Dataset entries:

◆ ◆ ◆ ◆

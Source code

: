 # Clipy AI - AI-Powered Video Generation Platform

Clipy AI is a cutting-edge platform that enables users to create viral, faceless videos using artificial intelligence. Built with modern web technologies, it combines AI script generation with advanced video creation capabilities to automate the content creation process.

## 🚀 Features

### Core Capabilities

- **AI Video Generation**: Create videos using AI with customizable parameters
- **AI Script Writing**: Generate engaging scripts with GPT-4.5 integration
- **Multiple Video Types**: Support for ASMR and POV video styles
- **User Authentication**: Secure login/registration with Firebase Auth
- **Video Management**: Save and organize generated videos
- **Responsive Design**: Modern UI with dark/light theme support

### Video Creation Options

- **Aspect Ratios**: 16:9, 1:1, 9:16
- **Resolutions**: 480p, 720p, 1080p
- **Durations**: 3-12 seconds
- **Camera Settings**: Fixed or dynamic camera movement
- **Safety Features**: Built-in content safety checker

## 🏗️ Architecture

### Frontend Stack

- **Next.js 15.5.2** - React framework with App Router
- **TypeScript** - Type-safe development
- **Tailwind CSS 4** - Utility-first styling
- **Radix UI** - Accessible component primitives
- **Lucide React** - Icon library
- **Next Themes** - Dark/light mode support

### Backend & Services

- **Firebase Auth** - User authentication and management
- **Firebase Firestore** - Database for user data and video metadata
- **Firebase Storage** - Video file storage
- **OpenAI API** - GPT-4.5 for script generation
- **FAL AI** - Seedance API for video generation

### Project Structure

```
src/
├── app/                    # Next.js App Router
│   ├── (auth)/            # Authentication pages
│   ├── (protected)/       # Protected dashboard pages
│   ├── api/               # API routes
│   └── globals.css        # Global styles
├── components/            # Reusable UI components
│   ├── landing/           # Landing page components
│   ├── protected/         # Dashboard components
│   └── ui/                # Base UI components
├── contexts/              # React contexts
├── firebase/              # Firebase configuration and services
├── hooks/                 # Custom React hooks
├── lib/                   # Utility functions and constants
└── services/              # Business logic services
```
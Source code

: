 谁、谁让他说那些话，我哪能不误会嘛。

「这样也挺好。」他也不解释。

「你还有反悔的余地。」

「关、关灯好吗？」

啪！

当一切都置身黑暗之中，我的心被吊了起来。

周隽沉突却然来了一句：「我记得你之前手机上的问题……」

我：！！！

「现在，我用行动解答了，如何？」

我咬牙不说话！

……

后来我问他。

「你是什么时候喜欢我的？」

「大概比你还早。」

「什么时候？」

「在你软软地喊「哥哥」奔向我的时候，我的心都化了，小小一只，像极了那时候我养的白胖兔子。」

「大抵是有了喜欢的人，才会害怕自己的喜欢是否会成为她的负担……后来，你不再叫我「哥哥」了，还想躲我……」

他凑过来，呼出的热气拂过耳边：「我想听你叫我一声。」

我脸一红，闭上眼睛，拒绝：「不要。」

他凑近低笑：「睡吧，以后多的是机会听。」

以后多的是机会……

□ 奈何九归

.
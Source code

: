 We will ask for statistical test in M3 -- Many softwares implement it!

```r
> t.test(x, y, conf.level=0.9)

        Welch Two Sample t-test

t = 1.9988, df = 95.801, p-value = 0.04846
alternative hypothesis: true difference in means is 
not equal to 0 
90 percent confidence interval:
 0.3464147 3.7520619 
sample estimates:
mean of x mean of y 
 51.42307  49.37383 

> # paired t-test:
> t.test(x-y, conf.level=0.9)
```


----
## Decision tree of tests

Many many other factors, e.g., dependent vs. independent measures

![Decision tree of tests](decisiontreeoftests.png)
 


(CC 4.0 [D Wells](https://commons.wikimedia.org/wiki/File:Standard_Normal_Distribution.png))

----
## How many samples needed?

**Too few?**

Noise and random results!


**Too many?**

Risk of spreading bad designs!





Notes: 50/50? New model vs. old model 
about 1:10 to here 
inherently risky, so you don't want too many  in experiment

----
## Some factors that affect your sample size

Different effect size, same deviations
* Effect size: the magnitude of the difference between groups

◆ ◆ ◆ ◆

Work to be completed: Look through the material above for "pages" and copy the lines that have it.

Solution to the problem:
│   ├── (auth)/            # Authentication pages
│   ├── (protected)/       # Protected dashboard pages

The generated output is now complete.